描述（申请人提供）：卵巢癌是主要的健康问题和最致命的妇科恶性肿瘤。在早期诊断时，80%以上的患者能存活，而在晚期诊断时，超过75%的患者会在5年内死亡。因此，卵巢癌的早期诊断和治疗是至关重要的。由于该病相对罕见，生化检测必须具有非凡的特异性和敏感性。不幸的是，公认的卵巢癌生物标志物CA125不符合这些标准。在筛查情景下，CA125阳性预测值是不可接受的，远低于10%。有必要确定新的卵巢癌生物标志物，无论是单独还是联合，都能带来所需的灵敏度和特异性。我们在过去的研究中已经表明，人类小肽激酶家族的许多成员是有希望的卵巢癌新生物标志物。
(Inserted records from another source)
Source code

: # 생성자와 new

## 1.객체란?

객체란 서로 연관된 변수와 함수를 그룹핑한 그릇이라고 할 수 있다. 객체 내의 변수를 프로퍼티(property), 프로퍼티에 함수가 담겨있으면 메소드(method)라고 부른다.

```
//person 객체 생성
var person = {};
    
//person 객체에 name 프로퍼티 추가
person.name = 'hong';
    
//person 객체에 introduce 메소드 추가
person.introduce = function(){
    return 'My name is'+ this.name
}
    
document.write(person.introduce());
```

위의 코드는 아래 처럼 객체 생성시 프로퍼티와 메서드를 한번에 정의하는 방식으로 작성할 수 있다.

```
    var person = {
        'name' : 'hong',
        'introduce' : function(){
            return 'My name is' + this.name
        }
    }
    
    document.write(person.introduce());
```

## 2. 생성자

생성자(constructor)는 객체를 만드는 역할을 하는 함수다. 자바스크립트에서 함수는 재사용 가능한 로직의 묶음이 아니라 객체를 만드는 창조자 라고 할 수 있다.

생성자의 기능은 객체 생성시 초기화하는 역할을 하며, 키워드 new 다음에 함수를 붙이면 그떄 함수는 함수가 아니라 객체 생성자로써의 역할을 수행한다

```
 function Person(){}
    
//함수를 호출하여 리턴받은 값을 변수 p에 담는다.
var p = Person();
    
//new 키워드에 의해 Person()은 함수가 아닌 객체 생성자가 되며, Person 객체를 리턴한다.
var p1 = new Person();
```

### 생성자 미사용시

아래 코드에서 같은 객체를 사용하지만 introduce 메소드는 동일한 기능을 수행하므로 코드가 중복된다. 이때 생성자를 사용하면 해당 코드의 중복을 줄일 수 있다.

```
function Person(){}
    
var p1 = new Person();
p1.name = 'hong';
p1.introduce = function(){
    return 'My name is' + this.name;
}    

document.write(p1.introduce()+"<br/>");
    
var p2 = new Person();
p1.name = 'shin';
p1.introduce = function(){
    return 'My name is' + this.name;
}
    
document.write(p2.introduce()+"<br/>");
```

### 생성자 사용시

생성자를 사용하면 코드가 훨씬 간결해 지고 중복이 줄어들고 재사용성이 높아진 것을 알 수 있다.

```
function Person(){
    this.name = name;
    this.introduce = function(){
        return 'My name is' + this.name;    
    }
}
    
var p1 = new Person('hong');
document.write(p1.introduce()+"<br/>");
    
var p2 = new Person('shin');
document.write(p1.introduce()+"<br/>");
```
更具体地说，hK5、hK6、hK7、hK8、hK10、hK11和hK14已在初步临床研究中显示具有诊断和预后价值，其中部分可作为CA125的补体。在这个应用中，我们将通过大量的样本，详细检查一组卵巢癌生物标志物的诊断敏感性和特异性，这些生物标志物包括CA125、前面提到的7种钾化酶和其他6种有前途的分子。在这项工作中，我们获得了临床医生的参与，他们从卵巢癌患者（早期和晚期）以及良性妇科疾病患者和正常对照患者中收集了大量具有良好特征的血清样本。在合作中，我们将使用申请人实验室开发的免疫荧光测定程序分析这些样品。统计分析将使我们能够a)开发最合适的多参数模型和b)建立复合测试的诊断敏感性和特异性。我们希望这种新颖的组合将带来诊断的敏感性和特异性，适合于筛查和早期诊断无症状的患者。如前所述，我们的应用程序侧重于早期检测。本研究与公共卫生的相关性：通过实现卵巢癌的早期诊断，将有可能通过尽早给予有效治疗来减轻疾病的负担。